### What the task asks
The records must be duplicated exactly, with every picture left out.
▼
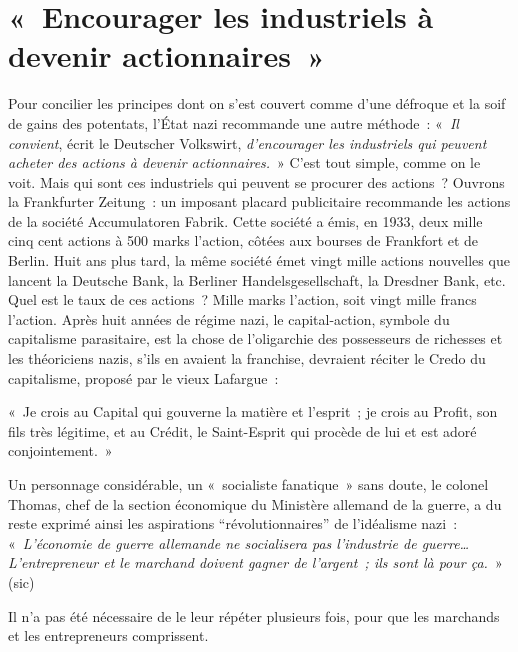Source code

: \documentclass[french,twoside]{book} %
\newenvironment{quoteblock}%
  {\begin{quoting}}
  {\end{quoting}}
\newenvironment{quotebar}{%
    \def\FrameCommand{{\color{rubric!10!}\vrule width 0.5em} \hspace{0.9em}}%
    \def\OuterFrameSep{\itemsep} %
    \MakeFramed {\advance\hsize-\width \FrameRestore}
  }%
  {%
    \endMakeFramed
  }
\renewenvironment{quoteblock}%
  {%
    \savenotes
    \setstretch{0.9}
    \normalfont
    \begin{quotebar}
  }
  {%
    \end{quotebar}
    \spewnotes
  }
\begin{document}
\section[« Encourager les industriels à devenir actionnaires »]{« Encourager les industriels à devenir actionnaires »}
\noindent Pour concilier les principes dont on s’est couvert comme d’une défroque et la soif de gains des potentats, l’État nazi recommande une autre méthode : « \emph{Il convient}, écrit le Deutscher Volkswirt, \emph{d’encourager les industriels qui peuvent acheter des actions à devenir actionnaires.} » C’est tout simple, comme on le voit. Mais qui sont ces industriels qui peuvent se procurer des actions ? Ouvrons la Frankfurter Zeitung : un imposant placard publicitaire recommande les actions de la société Accumulatoren Fabrik. Cette société a émis, en 1933, deux mille cinq cent actions à 500 marks l’action, côtées aux bourses de Frankfort et de Berlin. Huit ans plus tard, la même société émet vingt mille actions nouvelles que lancent la Deutsche Bank, la Berliner Handelsgesellschaft, la Dresdner Bank, etc. Quel est le taux de ces actions ? Mille marks l’action, soit vingt mille francs l’action. Après huit années de régime nazi, le capital-action, symbole du capitalisme parasitaire, est la chose de l’oligarchie des possesseurs de richesses et les théoriciens nazis, s’ils en avaient la franchise, devraient réciter le Credo du capitalisme, proposé par le vieux Lafargue :\par

\begin{quoteblock}
 \noindent « Je crois au Capital qui gouverne la matière et l’esprit ; je crois au Profit, son fils très légitime, et au Crédit, le Saint-Esprit qui procède de lui et est adoré conjointement. »
 \end{quoteblock}

\noindent Un personnage considérable, un « socialiste fanatique » sans doute, le colonel Thomas, chef de la section économique du Ministère allemand de la guerre, a du reste exprimé ainsi les aspirations “révolutionnaires” de l’idéalisme nazi : « \emph{L’économie de guerre allemande ne socialisera pas l’industrie de guerre… L’entrepreneur et le marchand doivent gagner de l’argent ; ils sont là pour ça.} » (sic)\par
Il n’a pas été nécessaire de le leur répéter plusieurs fois, pour que les marchands et les entrepreneurs comprissent.
\end{document}
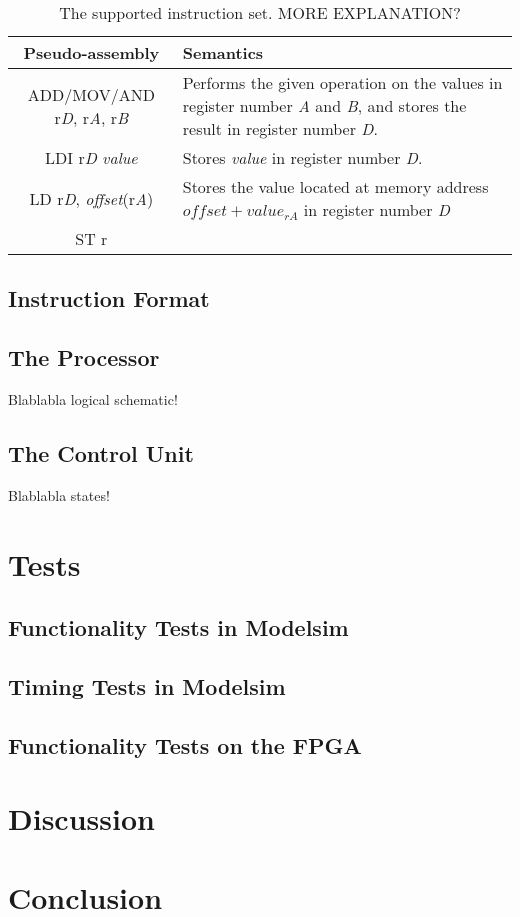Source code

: \documentclass[11pt]{article}
\begin{document}
\begin{table}[htbp]
  \centering
  \begin{tabular}{|c|p{200pt}|}
    \hline
    {\bf Pseudo-assembly} & {\bf Semantics} \\ \hline
    ADD/MOV/AND r{\em D}, r{\em A}, r{\em B} &  Performs the given operation on the values in register number {\em A} and {\em B}, and stores the result in register number {\em D}. \\ \hline
    LDI r{\em D} {\em value} & Stores {\em value} in register number {\em D}. \\ \hline
    LD r{\em D}, {\em offset}(r{\em A}) & Stores the value located at memory address $offset + value_{rA}$ in register number {\em D} \\ \hline
    ST r

  \end{tabular}
  \caption{The supported instruction set. MORE EXPLANATION?}
  \label{tab:instructionSet}
\end{table}


\subsection{Instruction Format}
\label{subsec:instructionFormat}

\subsection{The Processor}
\label{subsec:processor}
Blablabla logical schematic!

\subsection{The Control Unit}
\label{subsec:controlunit}
Blablabla states!

\section{Tests}
\label{sec:tests}

\subsection{Functionality Tests in Modelsim}
\label{subsec:functestsim}

\subsection{Timing Tests in Modelsim}
\label{subsec:timingtestsim}

\subsection{Functionality Tests on the FPGA}
\label{subsec:functestfpga}



\section{Discussion}
\label{sec:discussion}

\section{Conclusion}
\label{sec:conclusion}




\end{document}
▲
### Written response
Source code

: \documentclass[french,twoside]{book} %
\newenvironment{quoteblock}%
  {\begin{quoting}}
  {\end{quoting}}
\newenvironment{quotebar}{%
    \def\FrameCommand{{\color{rubric!10!}\vrule width 0.5em} \hspace{0.9em}}%
    \def\OuterFrameSep{\itemsep} %
    \MakeFramed {\advance\hsize-\width \FrameRestore}
  }%
  {%
    \endMakeFramed
  }
\renewenvironment{quoteblock}%
  {%
    \savenotes
    \setstretch{0.9}
    \normalfont
    \begin{quotebar}
  }
  {%
    \end{quotebar}
    \spewnotes
  }
\begin{document}
\section[« Encourager les industriels à devenir actionnaires »]{« Encourager les industriels à devenir actionnaires »}
\noindent Pour concilier les principes dont on s’est couvert comme d’une défroque et la soif de gains des potentats, l’État nazi recommande une autre méthode : « \emph{Il convient}, écrit le Deutscher Volkswirt, \emph{d’encourager les industriels qui peuvent acheter des actions à devenir actionnaires.} » C’est tout simple, comme on le voit. Mais qui sont ces industriels qui peuvent se procurer des actions ? Ouvrons la Frankfurter Zeitung : un imposant placard publicitaire recommande les actions de la société Accumulatoren Fabrik. Cette société a émis, en 1933, deux mille cinq cent actions à 500 marks l’action, côtées aux bourses de Frankfort et de Berlin. Huit ans plus tard, la même société émet vingt mille actions nouvelles que lancent la Deutsche Bank, la Berliner Handelsgesellschaft, la Dresdner Bank, etc. Quel est le taux de ces actions ? Mille marks l’action, soit vingt mille francs l’action. Après huit années de régime nazi, le capital-action, symbole du capitalisme parasitaire, est la chose de l’oligarchie des possesseurs de richesses et les théoriciens nazis, s’ils en avaient la franchise, devraient réciter le Credo du capitalisme, proposé par le vieux Lafargue :\par

\begin{quoteblock}
 \noindent « Je crois au Capital qui gouverne la matière et l’esprit ; je crois au Profit, son fils très légitime, et au Crédit, le Saint-Esprit qui procède de lui et est adoré conjointement. »
 \end{quoteblock}

\noindent Un personnage considérable, un « socialiste fanatique » sans doute, le colonel Thomas, chef de la section économique du Ministère allemand de la guerre, a du reste exprimé ainsi les aspirations “révolutionnaires” de l’idéalisme nazi : « \emph{L’économie de guerre allemande ne socialisera pas l’industrie de guerre… L’entrepreneur et le marchand doivent gagner de l’argent ; ils sont là pour ça.} » (sic)\par
Il n’a pas été nécessaire de le leur répéter plusieurs fois, pour que les marchands et les entrepreneurs comprissent.
\end{document}
Source code

: \documentclass[11pt]{article}
\begin{document}
\begin{table}[htbp]
  \centering
  \begin{tabular}{|c|p{200pt}|}
    \hline
    {\bf Pseudo-assembly} & {\bf Semantics} \\ \hline
    ADD/MOV/AND r{\em D}, r{\em A}, r{\em B} &  Performs the given operation on the values in register number {\em A} and {\em B}, and stores the result in register number {\em D}. \\ \hline
    LDI r{\em D} {\em value} & Stores {\em value} in register number {\em D}. \\ \hline
    LD r{\em D}, {\em offset}(r{\em A}) & Stores the value located at memory address $offset + value_{rA}$ in register number {\em D} \\ \hline
    ST r

  \end{tabular}
  \caption{The supported instruction set. MORE EXPLANATION?}
  \label{tab:instructionSet}
\end{table}


\subsection{Instruction Format}
\label{subsec:instructionFormat}

\subsection{The Processor}
\label{subsec:processor}
Blablabla logical schematic!

\subsection{The Control Unit}
\label{subsec:controlunit}
Blablabla states!

\section{Tests}
\label{sec:tests}

\subsection{Functionality Tests in Modelsim}
\label{subsec:functestsim}

\subsection{Timing Tests in Modelsim}
\label{subsec:timingtestsim}

\subsection{Functionality Tests on the FPGA}
\label{subsec:functestfpga}



\section{Discussion}
\label{sec:discussion}

\section{Conclusion}
\label{sec:conclusion}




\end{document}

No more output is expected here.